Try it =>
Your task is to copy each line of the listing that contains the word "options".
==== Supplied entries ====
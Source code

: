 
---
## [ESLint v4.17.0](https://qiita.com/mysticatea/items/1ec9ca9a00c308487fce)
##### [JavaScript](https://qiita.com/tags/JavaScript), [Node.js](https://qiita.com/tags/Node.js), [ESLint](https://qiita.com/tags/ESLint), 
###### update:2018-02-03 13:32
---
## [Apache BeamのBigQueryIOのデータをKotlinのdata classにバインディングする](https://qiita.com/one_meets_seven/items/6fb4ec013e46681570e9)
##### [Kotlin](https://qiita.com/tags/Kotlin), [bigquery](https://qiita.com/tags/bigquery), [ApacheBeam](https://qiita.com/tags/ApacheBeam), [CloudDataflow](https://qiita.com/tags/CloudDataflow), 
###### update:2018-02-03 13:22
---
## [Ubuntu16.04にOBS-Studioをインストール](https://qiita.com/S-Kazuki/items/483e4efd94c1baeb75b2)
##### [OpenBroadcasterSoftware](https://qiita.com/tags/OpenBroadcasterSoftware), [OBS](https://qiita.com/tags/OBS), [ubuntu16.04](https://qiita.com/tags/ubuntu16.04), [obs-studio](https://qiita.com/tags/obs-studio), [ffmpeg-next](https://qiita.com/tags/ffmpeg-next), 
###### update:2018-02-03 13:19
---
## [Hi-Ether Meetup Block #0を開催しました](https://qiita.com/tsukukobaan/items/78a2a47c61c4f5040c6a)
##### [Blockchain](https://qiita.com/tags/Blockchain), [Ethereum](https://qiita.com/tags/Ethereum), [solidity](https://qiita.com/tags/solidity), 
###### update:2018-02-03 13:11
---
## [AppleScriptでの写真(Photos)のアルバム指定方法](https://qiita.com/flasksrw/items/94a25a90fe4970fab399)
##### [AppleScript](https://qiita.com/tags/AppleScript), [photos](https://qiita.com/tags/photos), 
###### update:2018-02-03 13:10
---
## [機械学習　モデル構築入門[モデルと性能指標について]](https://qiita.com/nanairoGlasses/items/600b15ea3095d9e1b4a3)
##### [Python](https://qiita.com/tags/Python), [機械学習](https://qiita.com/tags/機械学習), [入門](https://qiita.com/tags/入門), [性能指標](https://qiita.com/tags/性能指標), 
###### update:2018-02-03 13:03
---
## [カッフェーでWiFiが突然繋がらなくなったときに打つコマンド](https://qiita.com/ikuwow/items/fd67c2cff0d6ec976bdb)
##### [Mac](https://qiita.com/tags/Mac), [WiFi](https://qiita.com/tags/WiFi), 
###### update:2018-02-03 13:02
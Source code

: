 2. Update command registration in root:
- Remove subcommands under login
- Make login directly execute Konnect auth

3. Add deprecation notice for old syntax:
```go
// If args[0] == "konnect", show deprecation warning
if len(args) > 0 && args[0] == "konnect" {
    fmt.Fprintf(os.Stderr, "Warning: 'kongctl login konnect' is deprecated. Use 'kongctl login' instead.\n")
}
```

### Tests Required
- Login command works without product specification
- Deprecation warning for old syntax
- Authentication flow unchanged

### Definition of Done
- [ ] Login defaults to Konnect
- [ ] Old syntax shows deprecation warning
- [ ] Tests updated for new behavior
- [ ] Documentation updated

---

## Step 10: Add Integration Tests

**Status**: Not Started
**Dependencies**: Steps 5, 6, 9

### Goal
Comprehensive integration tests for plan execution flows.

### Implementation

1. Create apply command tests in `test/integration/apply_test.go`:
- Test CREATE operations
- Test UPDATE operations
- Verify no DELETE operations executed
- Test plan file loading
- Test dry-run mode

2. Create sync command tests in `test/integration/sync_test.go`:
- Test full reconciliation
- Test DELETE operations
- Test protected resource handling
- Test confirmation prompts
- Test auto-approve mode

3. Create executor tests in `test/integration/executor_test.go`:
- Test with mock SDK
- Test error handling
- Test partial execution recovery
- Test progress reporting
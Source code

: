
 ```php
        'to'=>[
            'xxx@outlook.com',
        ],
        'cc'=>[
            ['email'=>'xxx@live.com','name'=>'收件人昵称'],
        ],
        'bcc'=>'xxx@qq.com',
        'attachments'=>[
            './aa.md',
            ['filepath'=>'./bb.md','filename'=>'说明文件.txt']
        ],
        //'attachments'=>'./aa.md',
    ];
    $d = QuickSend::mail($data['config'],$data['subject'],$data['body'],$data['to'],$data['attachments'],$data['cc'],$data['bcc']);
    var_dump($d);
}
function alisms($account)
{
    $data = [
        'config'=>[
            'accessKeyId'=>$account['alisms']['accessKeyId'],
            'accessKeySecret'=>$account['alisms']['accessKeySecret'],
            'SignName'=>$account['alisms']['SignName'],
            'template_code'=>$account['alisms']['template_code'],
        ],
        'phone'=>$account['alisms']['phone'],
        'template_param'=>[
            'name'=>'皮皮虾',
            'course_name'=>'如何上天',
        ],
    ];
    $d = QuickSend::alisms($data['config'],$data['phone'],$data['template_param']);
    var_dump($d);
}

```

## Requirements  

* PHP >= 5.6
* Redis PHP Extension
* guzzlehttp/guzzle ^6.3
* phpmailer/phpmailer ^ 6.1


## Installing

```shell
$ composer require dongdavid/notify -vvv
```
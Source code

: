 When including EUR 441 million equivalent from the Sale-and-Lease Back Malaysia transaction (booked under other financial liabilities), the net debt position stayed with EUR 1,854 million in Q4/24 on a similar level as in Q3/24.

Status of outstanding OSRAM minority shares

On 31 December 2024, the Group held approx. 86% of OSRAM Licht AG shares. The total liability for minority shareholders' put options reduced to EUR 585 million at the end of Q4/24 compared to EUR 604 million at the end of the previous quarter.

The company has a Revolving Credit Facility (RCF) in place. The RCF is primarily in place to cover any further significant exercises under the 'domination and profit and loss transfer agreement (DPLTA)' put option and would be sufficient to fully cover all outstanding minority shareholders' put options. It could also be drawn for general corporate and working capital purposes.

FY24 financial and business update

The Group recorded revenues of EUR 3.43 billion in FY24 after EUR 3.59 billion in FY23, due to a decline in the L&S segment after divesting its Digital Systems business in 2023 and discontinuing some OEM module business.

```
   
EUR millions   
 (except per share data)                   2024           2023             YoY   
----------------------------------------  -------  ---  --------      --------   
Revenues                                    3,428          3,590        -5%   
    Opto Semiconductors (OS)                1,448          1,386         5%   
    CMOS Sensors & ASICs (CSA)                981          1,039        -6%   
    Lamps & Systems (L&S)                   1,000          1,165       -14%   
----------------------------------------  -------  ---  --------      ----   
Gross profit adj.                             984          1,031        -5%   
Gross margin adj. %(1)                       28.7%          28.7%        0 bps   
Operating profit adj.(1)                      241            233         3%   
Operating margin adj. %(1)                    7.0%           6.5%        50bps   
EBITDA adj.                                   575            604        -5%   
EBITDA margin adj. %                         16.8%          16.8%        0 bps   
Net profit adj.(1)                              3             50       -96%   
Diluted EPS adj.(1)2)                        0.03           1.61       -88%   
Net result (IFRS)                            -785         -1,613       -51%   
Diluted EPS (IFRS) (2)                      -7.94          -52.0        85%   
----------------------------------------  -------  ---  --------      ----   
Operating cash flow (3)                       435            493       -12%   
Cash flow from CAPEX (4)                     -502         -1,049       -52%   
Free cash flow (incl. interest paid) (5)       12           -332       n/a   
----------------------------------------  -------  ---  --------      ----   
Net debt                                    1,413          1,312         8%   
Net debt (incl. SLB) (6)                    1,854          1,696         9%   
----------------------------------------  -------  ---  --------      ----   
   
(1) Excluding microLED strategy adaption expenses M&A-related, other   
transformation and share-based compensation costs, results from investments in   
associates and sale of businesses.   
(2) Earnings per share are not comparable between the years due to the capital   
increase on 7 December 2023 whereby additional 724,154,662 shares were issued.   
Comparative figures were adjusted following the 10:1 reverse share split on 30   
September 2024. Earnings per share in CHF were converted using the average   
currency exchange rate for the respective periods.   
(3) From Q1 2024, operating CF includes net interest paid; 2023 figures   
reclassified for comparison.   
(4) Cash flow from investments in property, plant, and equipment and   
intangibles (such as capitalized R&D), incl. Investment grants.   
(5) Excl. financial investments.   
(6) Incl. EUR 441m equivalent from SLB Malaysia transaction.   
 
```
====
Written solution =>
On 31 December 2024, the Group held approx. 86% of OSRAM Licht AG shares. The total liability for minority shareholders' put options reduced to EUR 585 million at the end of Q4/24 compared to EUR 604 million at the end of the previous quarter.
The company has a Revolving Credit Facility (RCF) in place. The RCF is primarily in place to cover any further significant exercises under the 'domination and profit and loss transfer agreement (DPLTA)' put option and would be sufficient to fully cover all outstanding minority shareholders' put options. It could also be drawn for general corporate and working capital purposes.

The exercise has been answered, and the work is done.